Giornalismo antimafia : era l’unica a farlo. Una lezione al mondo per la libertà
Mia madre è stata assassinata perché si è trovata tra la legge e coloro che cercano di violarla, come molti altri giornalisti coraggiosi. Ma è stata colpita anche perché era l’unica a farlo. Ecco cosa accade quando le istituzioni dello Stato sono incapaci: l’ultima persona che rimane in piedi spesso è un giornalista. E quindi è la prima persona che deve morire”. Matthew Caruana Galizia affida ai social il dolore per la perdita della madre, la cronista antimafia uccisa ieri pomeriggio nell’esplosione della sua auto a Bidnija.
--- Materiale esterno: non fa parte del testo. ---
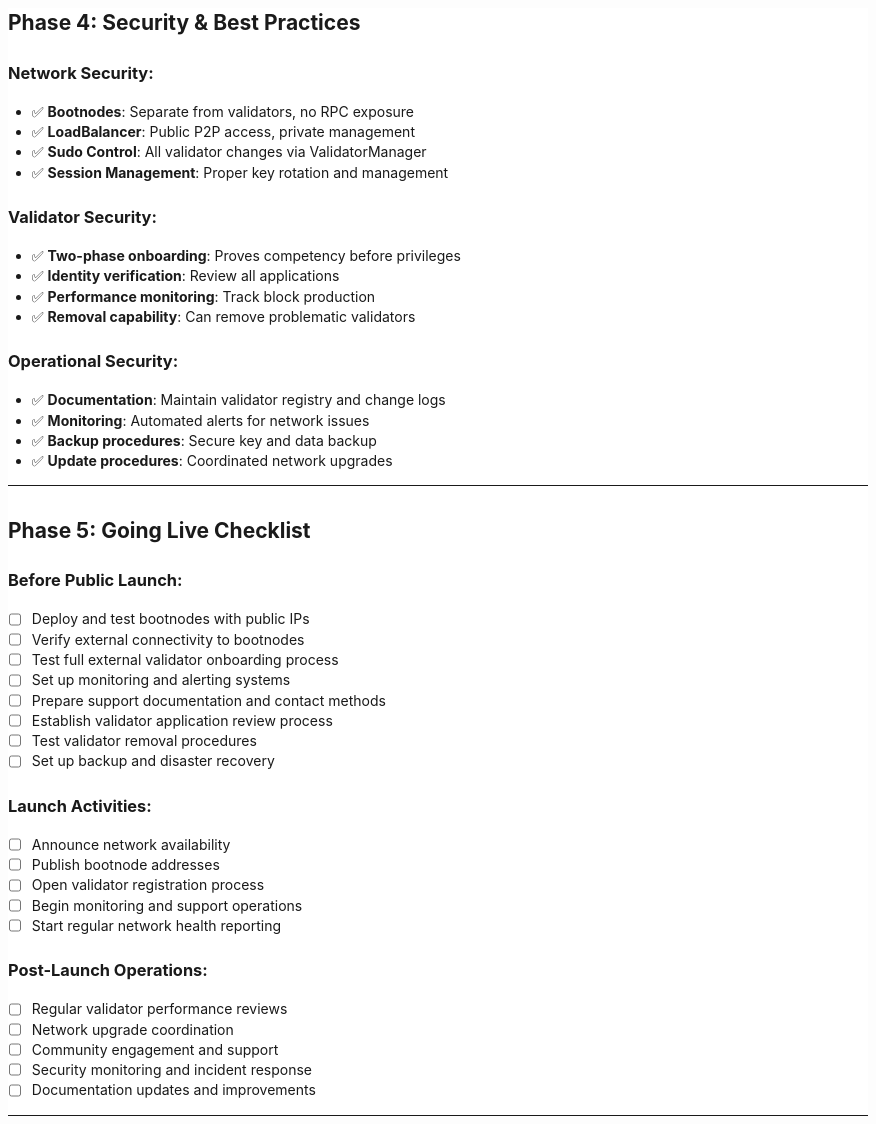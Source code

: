 
## **Phase 4: Security & Best Practices**

### **Network Security:**
- ✅ **Bootnodes**: Separate from validators, no RPC exposure
- ✅ **LoadBalancer**: Public P2P access, private management
- ✅ **Sudo Control**: All validator changes via ValidatorManager
- ✅ **Session Management**: Proper key rotation and management

### **Validator Security:**
- ✅ **Two-phase onboarding**: Proves competency before privileges
- ✅ **Identity verification**: Review all applications
- ✅ **Performance monitoring**: Track block production
- ✅ **Removal capability**: Can remove problematic validators

### **Operational Security:**
- ✅ **Documentation**: Maintain validator registry and change logs
- ✅ **Monitoring**: Automated alerts for network issues
- ✅ **Backup procedures**: Secure key and data backup
- ✅ **Update procedures**: Coordinated network upgrades

---

## **Phase 5: Going Live Checklist**

### **Before Public Launch:**
- [ ] Deploy and test bootnodes with public IPs
- [ ] Verify external connectivity to bootnodes
- [ ] Test full external validator onboarding process
- [ ] Set up monitoring and alerting systems
- [ ] Prepare support documentation and contact methods
- [ ] Establish validator application review process
- [ ] Test validator removal procedures
- [ ] Set up backup and disaster recovery

### **Launch Activities:**
- [ ] Announce network availability
- [ ] Publish bootnode addresses
- [ ] Open validator registration process
- [ ] Begin monitoring and support operations
- [ ] Start regular network health reporting

### **Post-Launch Operations:**
- [ ] Regular validator performance reviews
- [ ] Network upgrade coordination
- [ ] Community engagement and support
- [ ] Security monitoring and incident response
- [ ] Documentation updates and improvements

---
Un lungo sfogo pubblicato su Facebook in cui il ragazzo, accorso sul luogo dell’omicidio pochi istanti dopo il boato, racconta i drammatici momenti successivi all’esplosione e si scaglia contro “uno Stato mafioso dove puoi cambiare sesso sulla tua carta di identità (grazie a Dio) ma puoi anche saltare in aria solo perché eserciti i tuoi diritti basilari”.
“Non dimenticherò mai quella corsa nei campi divenuti un inferno – scrive – cercando un modo per aprire la portiera dell’auto dove il clacson ancora suonava, urlando ai due poliziotti di usare l’unico estintore che tenevano in mano. Mi guardavano. ‘Mi dispiace, non c’è più niente che possiamo fare’, ha detto uno di loro. Ho guardato a terra, c’erano pezzi del corpo di mia madre dappertutto. Ho capito che avevano ragione, non c’era più niente da fare. ‘Chi c’è in macchina?’, mi hanno chiesto. Mia madre, ho risposto. E’ morta. E’ morta per la vostra incompetenza”.
“Mi dispiace essere così esplicito – prosegue – ma è così che si manifesta la guerra, e voi dovete saperlo. Non è stato un omicidio ordinario e non è stato tragico. E’ tragico quando qualcuno viene investito da un autobus. Quando c’è sangue e fuoco attorno a te, allora questa è la guerra. Siamo un popolo in guerra contro lo stato e il crimine organizzato, che sono diventati indistinguibili“. Il ragazzo continua lo sfogo denunciando “uno dei sergenti di polizia che dovrebbe investigare sull’omicidio” e che, poche ore dopo l’assassinio, avrebbe scritto su Facebook: ‘Alla fine tutti hanno quello che si meritano, sono contento’.
Per concludere poi con un affondo contro “quel pagliaccio del primo ministro”, il premier maltese Joseph Muscat, oggetto delle inchieste della madre. “Il governo di Malta ha permesso che si alimentasse una cultura di impunità – scrive – E’ di poco conforto sapere che il premier di questo Paese ora dica che non avrà pace fino a quando gli assassini non saranno trovati, quando è lui a guidare un governo che incoraggia la stessa impunità. Prima ha riempito il suo ufficio di corrotti, poi ha riempito la polizia di corrotti e imbecilli, infine ha riempito i tribunali di corrotti e incompetenti“. “Se le istituzioni avessero lavorato, adesso non ci sarebbe un assassinio su cui indagare, e io e i miei fratelli avremmo ancora una madre”, conclude amaro, prima di attaccare vari politici maltesi, definendoli “complici” e “responsabili” dell’omicidio.